We are not stopping here. A new communications strategy, developed in concert with the new AAE brand, also will help differentiate endodontic specialists from general dentists. Incorporating input from AAE members and patient focus groups, a new patient-focused website will highlight the endodontist’s superior training, expertise and equipment while building patients’ trust. We will be more aggressive in positioning the endodontist as the only choice for endodontic treatment.

But we know there is more work to do. Arguably one of the most recognized dental specialties among the public is orthodontics. In their patient-focused online content, they tastefully point out that all specialists are dentists but not all dentists are specialists. While this message is obvious to us, to the patient it often is an epiphany. Borrowing from this idea, the AAE’s patient landing page states, “All endodontists are dentists, but less than three percent of dentists are endodontists.” It is important that our patients know that we have two to three years of additional, intensive training that enables us to be uniquely qualified to treat even the most difficult endodontic cases.

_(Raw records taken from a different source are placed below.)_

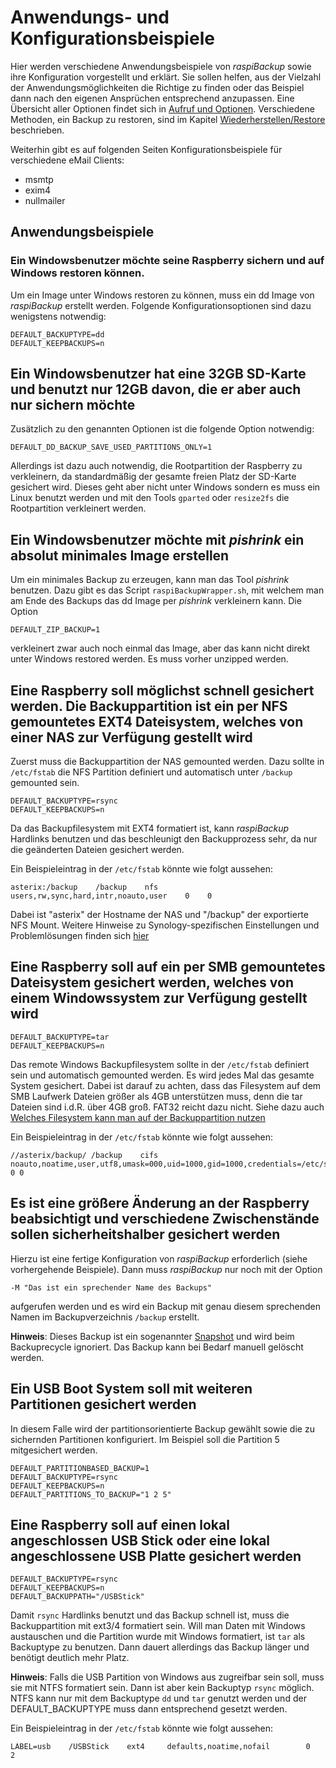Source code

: # Anwendungs- und Konfigurationsbeispiele

Hier werden verschiedene Anwendungsbeispiele von
*raspiBackup* sowie ihre Konfiguration vorgestellt und erklärt. Sie sollen
helfen, aus der Vielzahl der Anwendungsmöglichkeiten die Richtige zu finden oder
das Beispiel dann nach den eigenen Ansprüchen entsprechend anzupassen. Eine
Übersicht aller Optionen findet sich in [Aufruf und Optionen](backup-options.md).
Verschiedene Methoden, ein Backup zu restoren, sind im Kapitel [Wiederherstellen/Restore](restore.md) beschrieben.

Weiterhin gibt es auf folgenden Seiten Konfigurationsbeispiele für verschiedene eMail Clients:
   - msmtp
   - exim4
   - nullmailer

## Anwendungsbeispiele

<!-- toc -->

### Ein Windowsbenutzer möchte seine Raspberry sichern und auf Windows restoren können.

Um ein Image unter Windows restoren zu können, muss ein dd
Image von *raspiBackup* erstellt werden. Folgende Konfigurationsoptionen sind
dazu wenigstens notwendig:

```
DEFAULT_BACKUPTYPE=dd
DEFAULT_KEEPBACKUPS=n
```

## Ein Windowsbenutzer hat eine 32GB SD-Karte und benutzt nur 12GB davon, die er aber auch nur sichern möchte

Zusätzlich zu den genannten Optionen ist die folgende Option notwendig:

```
DEFAULT_DD_BACKUP_SAVE_USED_PARTITIONS_ONLY=1
```

Allerdings ist dazu auch notwendig, die Rootpartition der Raspberry zu
verkleinern, da standardmäßig der gesamte freien Platz der SD-Karte gesichert
wird. Dieses geht aber nicht unter Windows sondern es muss ein Linux benutzt
werden und mit den Tools `gparted` oder `resize2fs` die Rootpartition
verkleinert werden.

## Ein Windowsbenutzer möchte mit *pishrink* ein absolut minimales Image erstellen

Um ein minimales Backup zu erzeugen, kann man das Tool *pishrink* benutzen. Dazu
gibt es das Script `raspiBackupWrapper.sh`, mit welchem man am Ende des Backups
das dd Image per *pishrink* verkleinern kann. Die Option

```
DEFAULT_ZIP_BACKUP=1
```

verkleinert zwar auch noch einmal das Image, aber das kann nicht direkt
unter Windows restored werden. Es muss vorher unzipped werden.

## Eine Raspberry soll möglichst schnell gesichert werden. Die Backuppartition ist ein per NFS gemountetes EXT4 Dateisystem, welches von einer NAS zur Verfügung gestellt wird

Zuerst muss die Backuppartition der NAS gemounted werden. Dazu sollte in
`/etc/fstab` die NFS Partition definiert und automatisch unter `/backup` gemounted sein.

```
DEFAULT_BACKUPTYPE=rsync
DEFAULT_KEEPBACKUPS=n
```

Da das Backupfilesystem mit EXT4 formatiert ist, kann *raspiBackup* Hardlinks
benutzen und das beschleunigt den Backupprozess sehr, da nur die geänderten
Dateien gesichert werden.

Ein Beispieleintrag in der `/etc/fstab` könnte wie folgt aussehen:

```
asterix:/backup    /backup    nfs    users,rw,sync,hard,intr,noauto,user    0    0
```

Dabei ist "asterix" der Hostname der NAS und "/backup" der exportierte NFS
Mount. Weitere Hinweise zu Synology-spezifischen Einstellungen und
Problemlösungen finden sich [hier](nfs-as-backuptarget.md)


## Eine Raspberry soll auf ein per SMB gemountetes Dateisystem gesichert werden, welches von einem Windowssystem zur Verfügung gestellt wird

```
DEFAULT_BACKUPTYPE=tar
DEFAULT_KEEPBACKUPS=n
```

Das remote Windows Backupfilesystem sollte in der `/etc/fstab` definiert sein und
automatisch gemounted werden. Es wird jedes Mal das gesamte System gesichert.
Dabei ist darauf zu achten, dass das Filesystem auf dem SMB Laufwerk Dateien größer
als 4GB unterstützen muss, denn die tar Dateien sind i.d.R. über 4GB groß. FAT32 reicht
dazu nicht. Siehe dazu auch [Welches Filesystem kann man auf der Backuppartition nutzen](which-filesystem-can-be-used-on-the-backup-partition.md)

Ein Beispieleintrag in der `/etc/fstab` könnte wie folgt aussehen:

```
//asterix/backup/ /backup    cifs noauto,noatime,user,utf8,umask=000,uid=1000,gid=1000,credentials=/etc/samba/auth.asterix.cifsuser 0 0
```

## Es ist eine größere Änderung an der Raspberry beabsichtigt und verschiedene Zwischenstände sollen sicherheitshalber gesichert werden

Hierzu ist eine fertige Konfiguration von *raspiBackup* erforderlich (siehe
vorhergehende Beispiele). Dann muss *raspiBackup* nur noch mit der Option

```
-M "Das ist ein sprechender Name des Backups"
```

aufgerufen werden und es wird ein Backup mit genau diesem sprechenden Namen im Backupverzeichnis `/backup` erstellt.

**Hinweis**: Dieses Backup ist ein sogenannter [Snapshot](snapshots.md) und wird beim Backuprecycle ignoriert.
Das Backup kann bei Bedarf manuell gelöscht werden.

## Ein USB Boot System soll mit weiteren Partitionen gesichert werden

In diesem Falle wird der partitionsorientierte Backup gewählt sowie die
zu sichernden Partitionen konfiguriert. Im Beispiel soll die Partition 5
mitgesichert werden.

```
DEFAULT_PARTITIONBASED_BACKUP=1
DEFAULT_BACKUPTYPE=rsync
DEFAULT_KEEPBACKUPS=n
DEFAULT_PARTITIONS_TO_BACKUP="1 2 5"
```


## Eine Raspberry soll auf einen lokal angeschlossen USB Stick oder eine lokal angeschlossene USB Platte gesichert werden

```
DEFAULT_BACKUPTYPE=rsync
DEFAULT_KEEPBACKUPS=n
DEFAULT_BACKUPPATH="/USBStick"
```

Damit `rsync` Hardlinks benutzt und das Backup schnell ist, muss die
Backuppartition mit ext3/4 formatiert sein. Will man Daten mit Windows
austauschen und die Partition wurde mit Windows formatiert, ist `tar` als
Backuptype zu benutzen. Dann dauert allerdings das Backup länger und
benötigt deutlich mehr Platz.

**Hinweis**: Falls die USB Partition von Windows aus zugreifbar sein soll, muss sie mit NTFS formatiert sein.
Dann ist aber kein Backuptyp `rsync` möglich. NTFS kann nur mit dem Backuptype `dd` und `tar` genutzt werden und
der DEFAULT_BACKUPTYPE muss dann entsprechend gesetzt werden.

Ein Beispieleintrag in der `/etc/fstab` könnte wie folgt aussehen:

```
LABEL=usb    /USBStick    ext4     defaults,noatime,nofail        0    2
```

[.status]: translated
[.source]: https://linux-tips-and-tricks.de/de/konfigurationsbeispiele
[.source]: https://www.linux-tips-and-tricks.de/en/configuration-samples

Another aspect of the orthodontists’ public awareness campaign is their focus on the results of orthodontic treatment instead of the process. The AAE’s past campaigns often have addressed patients’ fears and misconceptions regarding the pain of root canal treatment rather than emphasizing the end product, saving a natural body part. The orthodontists do not mention the week of pain after each adjustment but instead focus on the beautiful smile a patient will have after treatment. We should consider a similar approach because the real aim of endodontic treatment is to save the natural tooth. Doing so with as little pain as possible is desirable but it is not an outcome.We cannot continue to be defined by a dental procedure that has become synonymous in the popular vernacular with something one should avoid at all costs. We need to be seen by the public as the specialty that saves teeth – that is our true identity.

So how do we overcome our identity crisis? First, we cannot depend on our colleagues or other dental organizations to fashion our persona. That is our responsibility. We must be forthright about who we are and what we have to offer our patients. We must be strategic in our public outreach and convey to our patients that we possess a level of knowledge and training that has been correlated with improved outcomes. We are not just specialists – we are experts. This message also must be conveyed to our teaching institutions, both to our students and our colleagues. Our deans and administrators need to understand that a dentist without formal training in endodontics does not have the knowledge base and skill set to teach predoctoral students at the same level as a trained endodontist. To all of these stakeholders – patients, students and colleagues – we must shape our identity by communicating our value. We have the resources, now we must have the intestinal fortitude.